THE LATEST
Chinese built divide, conquer algorithm offers a promising route for big data analysis
- Written by: Tyler O'Neal, Staff Editor
We live in the era of big data. The huge volume of information we generate daily has major applications in various fields of science and technology, economy, and management. For example, more and more companies now collect, store and analyze large-scale data sets from multiple sources to gain business insights or measure risk.
However, as Prof. Yong Zhou, one of the authors of a new study notes: “Typically, these large or massive data sets cannot be processed with independent computers, which poses new challenges for traditional data analysis in terms of computational methods and statistical theory.”
Together with colleagues at the Chinese University of Hong Kong, Zhou, a professor at China’s East China Normal University, has developed a new algorithm that promises to address these computational problems.
He explains: “State-of-the-art numerical algorithms already exist, such as optimal subsampling algorithms and divide and conquer algorithms.

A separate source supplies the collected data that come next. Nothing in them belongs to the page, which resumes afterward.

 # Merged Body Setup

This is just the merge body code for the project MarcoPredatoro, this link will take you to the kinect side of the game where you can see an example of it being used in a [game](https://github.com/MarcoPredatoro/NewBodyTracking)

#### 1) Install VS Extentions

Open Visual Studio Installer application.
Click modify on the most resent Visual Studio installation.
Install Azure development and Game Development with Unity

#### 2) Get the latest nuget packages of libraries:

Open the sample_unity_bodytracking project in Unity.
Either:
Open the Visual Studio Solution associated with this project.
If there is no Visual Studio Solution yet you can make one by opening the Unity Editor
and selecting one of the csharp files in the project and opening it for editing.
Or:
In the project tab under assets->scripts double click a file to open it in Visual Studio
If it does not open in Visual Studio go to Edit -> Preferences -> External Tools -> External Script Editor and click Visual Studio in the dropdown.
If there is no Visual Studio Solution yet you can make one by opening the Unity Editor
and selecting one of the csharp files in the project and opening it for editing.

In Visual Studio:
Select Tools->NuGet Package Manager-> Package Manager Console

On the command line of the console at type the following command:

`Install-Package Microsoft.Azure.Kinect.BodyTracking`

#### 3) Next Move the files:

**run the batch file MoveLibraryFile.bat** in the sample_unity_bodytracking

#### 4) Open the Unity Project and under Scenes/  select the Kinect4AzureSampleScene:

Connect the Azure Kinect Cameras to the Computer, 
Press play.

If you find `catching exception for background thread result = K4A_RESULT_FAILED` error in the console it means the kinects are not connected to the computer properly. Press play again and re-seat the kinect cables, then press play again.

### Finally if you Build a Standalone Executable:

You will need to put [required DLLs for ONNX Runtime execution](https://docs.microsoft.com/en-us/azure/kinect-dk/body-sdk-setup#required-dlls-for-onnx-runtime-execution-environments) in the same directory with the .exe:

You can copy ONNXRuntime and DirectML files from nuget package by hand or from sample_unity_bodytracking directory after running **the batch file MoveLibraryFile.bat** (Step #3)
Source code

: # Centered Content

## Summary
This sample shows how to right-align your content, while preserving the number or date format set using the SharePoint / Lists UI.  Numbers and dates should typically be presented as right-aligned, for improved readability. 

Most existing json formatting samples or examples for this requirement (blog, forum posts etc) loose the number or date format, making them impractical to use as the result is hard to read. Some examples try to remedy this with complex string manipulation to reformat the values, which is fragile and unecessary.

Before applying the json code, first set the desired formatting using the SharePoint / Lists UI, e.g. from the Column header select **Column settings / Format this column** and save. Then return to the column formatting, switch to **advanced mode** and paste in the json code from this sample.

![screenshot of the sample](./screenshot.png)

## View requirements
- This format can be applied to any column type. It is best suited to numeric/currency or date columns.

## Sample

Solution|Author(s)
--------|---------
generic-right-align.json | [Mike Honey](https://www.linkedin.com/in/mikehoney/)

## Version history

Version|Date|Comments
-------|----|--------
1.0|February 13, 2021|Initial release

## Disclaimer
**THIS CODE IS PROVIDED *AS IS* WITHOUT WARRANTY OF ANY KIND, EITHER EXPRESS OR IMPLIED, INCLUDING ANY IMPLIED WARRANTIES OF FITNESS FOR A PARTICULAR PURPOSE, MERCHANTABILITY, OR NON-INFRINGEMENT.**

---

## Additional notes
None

In contrast to the optimal subsampling algorithm, which samples small-scale, informative data points, the divide and conquer algorithm divides large data sets randomly into sub-datasets and processes them separately on multiple machines. While the divide and conquer method is effective in using computational resources to provide a big data analysis, a robust and efficient meta-method is usually required when integrating the results.”
In this study, the researchers have focused on the large-scale inference of a linear expectile regression model, which has wide applications in risk management. They propose a communication-effective, divide and conquer algorithm, in which the summary statistics from the subsystems are combined by the confidence distribution. Zhou explains: “This is a robust and efficient meta-method for integrating the results. More importantly, we studied the relationship between the number of machines and the sample size. We found that the requirement for the number of machines is a trade-off between statistical accuracy and computational efficiency.”
Zhou adds: “We believe the algorithm we have developed can significantly help to address the computational challenges arising from large-scale data.”